By letting go of the desire to compete and the pressure to produce, Beth has freed herself to be creative. She can make art simply for the sake of art. So the question is, what does one do with that kind of freedom?
Beth knows she will be more successful by keeping her photography plans manageable and realistic. She is looking at her new year goals as a loose framework that can be scaled up and down as needed.
She is currently gravitating toward projects that can be done anywhere, like using abstracts or in-camera effects to create her signature soothing, nature images. Her photographic journey in 2022 is more about the experience than the results. The benefits to that are two-fold. First, it will allow her to explore “off the beaten path” locations and find areas that aren’t shot to death. Some days that might look like a weekend trip to a new spot, and other days, it might be a trip to the backyard between work hours.
That freeing mindset will also encourage her to experiment. For example, her trip in late December wasn’t a photography vacation. She and her husband had no expectations going into the trip, especially since they weren’t going to an iconic landscape photography location. As she so succinctly put it, “that made it a lot more fun to experiment and play to create images that conveyed a sense of place, but not in a literal way.”
Another goal Beth mentioned was forgoing her tripod. From day one, most landscape photographers are taught they *must* use a tripod in order to create good images. However, this often limits us, tying us to certain types of scenes. Beth has found that when she is not tethered in place, she is more likely to observe small scenes, and play with things like aperture or shutter speed to convey a mood. Even scenarios where we would typically use a tripod, among other gear, can work if one is willing to leverage their experience.

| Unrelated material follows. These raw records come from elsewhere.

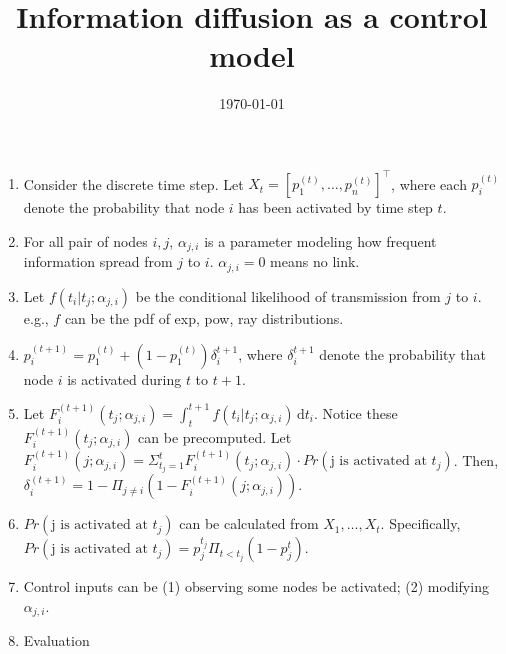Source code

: \documentclass[11pt]{article}
\title{Information diffusion as a control model}
\date{\today}
\begin{document}
\maketitle
\begin{enumerate}
\item Consider the discrete time step. Let $X_{t} = [p_{1}^{(t)}, \dots, p_{n}^{(t)}]^{\top}$, where each $p_{i}^{(t)}$ denote the probability that node $i$ has been activated by time step $t$.
\item For all pair of nodes $i,j$, $\alpha_{j,i}$ is a parameter modeling how frequent information spread from $j$ to $i$. $\alpha_{j,i}=0$ means no link.  
\item Let $f(t_{i}|t_{j}; \alpha_{j,i})$ be the conditional likelihood of transmission from $j$ to $i$. e.g., $f$ can be the pdf of exp, pow, ray distributions.
\item $p_{i}^{(t+1)} = p_{1}^{(t)} + (1-p_{1}^{(t)})\delta_{i}^{t+1} $, where $\delta_{i}^{t+1}$ denote the probability that node $i$ is activated during $t$ to $t+1$.
\item Let $F_{i}^{(t+1)} (t_{j}; \alpha_{j,i}) = \int_t^{t+1} \! f(t_{i}|t_{j}; \alpha_{j,i}) \, \mathrm{d}t_{i}$. Notice these $F_{i}^{(t+1)} (t_{j}; \alpha_{j,i})$ can be precomputed.
Let $F_{i}^{(t+1)}(j;\alpha_{j,i}) = \Sigma_{t_j=1}^{t} F_{i}^{(t+1)} (t_{j}; \alpha_{j,i}) \cdot Pr(\text{j is activated at $t_{j}$})$. Then, $\delta_{i}^{(t+1)} = 1- \Pi_{j\neq i} (1- F_{i}^{(t+1)}(j;\alpha_{j,i}))$.
\item $Pr(\text{j is activated at $t_{j}$})$ can be calculated from $X_{1}, \dots, X_{t}$. Specifically, $Pr(\text{j is activated at $t_{j}$}) = p_{j}^{t_{j}}\Pi_{t<t_{j}} (1-p_{j}^{t})$.
\item Control inputs can be (1) observing some nodes be activated; (2) modifying $\alpha_{j,i}$.
\item Evaluation
\end{enumerate}
\end{document}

On Beth’s first day in Mexico, she and her husband went to the beach to watch the sunrise. Instead, they found a billowing thundercloud on the horizon. As she described it, “I had only brought a minimal kit of one lens and a Gorillapod, so I found a flat location on the rocks and set up my camera using this old pier as a foreground element, continuously taking long exposures in the hopes of capturing some lightning. I missed many dramatic lightning bolts between takes and when fumbling with my settings, but managed to get one small bolt as the electrical storm began to die down and as the rising sun cast subtle crepuscular rays in the sky.” By being flexible, and working with the constraints of the gear she carried, Beth still managed to walk away with a satisfying image.

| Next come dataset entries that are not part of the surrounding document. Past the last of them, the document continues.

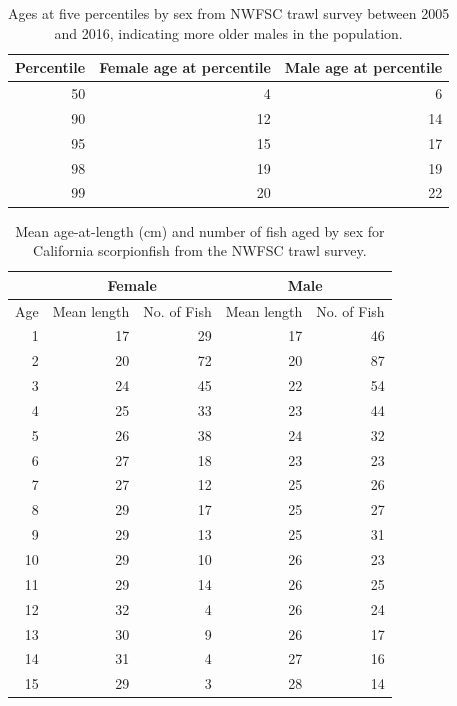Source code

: \documentclass[12pt,]{article}
\begin{document}
\begin{table}[ht]
\centering
\caption{Ages at five percentiles by sex from 
                                          NWFSC trawl survey between 2005 and 2016, 
                                          indicating more older males in the population.} 
\label{tab:Fleet8_NWFSCTrawl_agepercents}
\begin{tabular}{rrr}
  \hline
Percentile & Female age at percentile & Male age at percentile \\ 
  \hline
50 & 4 & 6 \\ 
  90 & 12 & 14 \\ 
  95 & 15 & 17 \\ 
  98 & 19 & 19 \\ 
  99 & 20 & 22 \\ 
   \hline
\end{tabular}
\end{table}\begin{table}[ht]
\centering
\caption{Mean age-at-length (cm) and number of 
                                                    fish aged by sex for 
                                                    California scorpionfish from the NWFSC
                                                      trawl survey.} 
\label{tab:Fleet8_NWFSCTrawl_meanAatL}
\begin{tabular}{rrrrr}
  &  \multicolumn{2}{c}{Female} 
                                   &  \multicolumn{2}{c}{Male} \\
 \hline
Age & Mean  length & No. of Fish & Mean length & No. of Fish \\ 
  \hline
1 & 17 & 29 & 17 & 46 \\ 
  2 & 20 & 72 & 20 & 87 \\ 
  3 & 24 & 45 & 22 & 54 \\ 
  4 & 25 & 33 & 23 & 44 \\ 
  5 & 26 & 38 & 24 & 32 \\ 
  6 & 27 & 18 & 23 & 23 \\ 
  7 & 27 & 12 & 25 & 26 \\ 
  8 & 29 & 17 & 25 & 27 \\ 
  9 & 29 & 13 & 25 & 31 \\ 
  10 & 29 & 10 & 26 & 23 \\ 
  11 & 29 & 14 & 26 & 25 \\ 
  12 & 32 & 4 & 26 & 24 \\ 
  13 & 30 & 9 & 26 & 17 \\ 
  14 & 31 & 4 & 27 & 16 \\ 
  15 & 29 & 3 & 28 & 14 \\ 

\end{tabular}
\end{table}
\end{document}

Beth said, “my goals for photography are a direct result of being overworked in 2021, and wanting to ensure that my photography is still compatible with my life circumstances right now.” By being mindful of her own time constraints and limitations, she has created scalable and realistic goals that set her up for a successful year of photography. They can be accomplished whenever and wherever she finds herself. More importantly, her small goals encourage her to be creative and enjoy her art, rather than view it as an obligation. That’s a key component to keeping most resolutions—sticking with a goal is much easier when you love what you’re doing.
So…what are your photographic goals for this year?